The junction of the two Roman Roads had significance from ancient times and was marked by a monument known as Oswulf's Stone, which gave its name to the Ossulstone Hundred of Middlesex. The stone was covered over in 1851 when Marble Arch was moved to the area, but it was shortly afterwards unearthed and propped up against the Arch. It has not been seen since 1869.[ why? ]
Although executions took place elsewhere (notably on Tower Hill, generally related to treason by gentlemen), the Roman road junction at Tyburn became associated with the place of criminal execution after most were moved here from Smithfield in the 1400s.Prisoners were taken in public procession from Newgate Prison in the City, via St Giles in the Fields and Oxford Street (then known as Tyburn Road). From the late 18th century, when public executions were no longer carried out at Tyburn, they occurred at Newgate Prison itself and at Horsemonger Lane Gaol in Southwark.
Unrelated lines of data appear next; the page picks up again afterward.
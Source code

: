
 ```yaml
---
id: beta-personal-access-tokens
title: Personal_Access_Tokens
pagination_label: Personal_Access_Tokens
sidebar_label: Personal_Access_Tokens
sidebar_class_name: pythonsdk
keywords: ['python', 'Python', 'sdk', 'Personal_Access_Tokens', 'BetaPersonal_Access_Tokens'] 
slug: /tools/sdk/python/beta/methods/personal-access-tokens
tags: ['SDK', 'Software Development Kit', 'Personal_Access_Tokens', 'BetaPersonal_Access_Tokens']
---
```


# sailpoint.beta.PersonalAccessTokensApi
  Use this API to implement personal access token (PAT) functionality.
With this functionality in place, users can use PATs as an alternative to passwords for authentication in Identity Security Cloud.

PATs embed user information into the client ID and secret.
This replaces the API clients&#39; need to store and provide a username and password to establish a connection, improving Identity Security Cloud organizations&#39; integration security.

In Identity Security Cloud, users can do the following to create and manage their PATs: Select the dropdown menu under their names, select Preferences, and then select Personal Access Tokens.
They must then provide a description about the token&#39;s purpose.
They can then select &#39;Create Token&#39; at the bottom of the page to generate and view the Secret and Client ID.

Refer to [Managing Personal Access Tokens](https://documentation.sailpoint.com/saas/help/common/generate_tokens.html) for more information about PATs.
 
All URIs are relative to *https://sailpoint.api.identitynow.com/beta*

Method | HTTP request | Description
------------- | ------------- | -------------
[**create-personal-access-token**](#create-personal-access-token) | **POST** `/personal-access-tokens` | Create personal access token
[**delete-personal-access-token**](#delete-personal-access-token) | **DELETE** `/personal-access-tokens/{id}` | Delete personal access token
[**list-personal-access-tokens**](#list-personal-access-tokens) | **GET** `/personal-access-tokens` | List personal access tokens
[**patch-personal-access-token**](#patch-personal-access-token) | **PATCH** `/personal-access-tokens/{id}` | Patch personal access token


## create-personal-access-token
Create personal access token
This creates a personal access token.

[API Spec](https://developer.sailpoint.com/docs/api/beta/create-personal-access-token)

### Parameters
The first recorded execution took place at a site next to the stream in 1196. William Fitz Osbert, populist leader who played a major role in an 1196 popular revolt in London, was cornered in the church of St Mary-le-Bow. He was dragged naked behind a horse to Tyburn, where he was hanged.
In 1537, Henry VIII used Tyburn to execute the ringleaders of the Pilgrimage of Grace, including Sir Nicholas Tempest, one of the northern leaders of the Pilgrimage and the King's own Bowbearer of the Forest of Bowland.
In 1571, the Tyburn Tree was erected near the junction of today's Edgware Road, Bayswater Road and Oxford Street, 200 m west of Marble Arch. The "Tree" or "Triple Tree" was a form of gallows, consisting of a horizontal wooden triangle supported by three legs (an arrangement known as a "three-legged mare" or "three-legged stool"). Multiple criminals could be hanged at once, and so the gallows were used for mass executions, such as on 23/06/1649 when 24 prisoners (23 men and 1 woman) were hanged simultaneously, having been conveyed there in eight carts.
After executions, the bodies would be buried nearby or in later times removed for dissection by anatomists.The crowd would sometimes fight over a body with surgeons, for fear that dismemberment could prevent the resurrection of the body on Judgement Day (see Jack Sheppard, Dick Turpin or William Spiggot).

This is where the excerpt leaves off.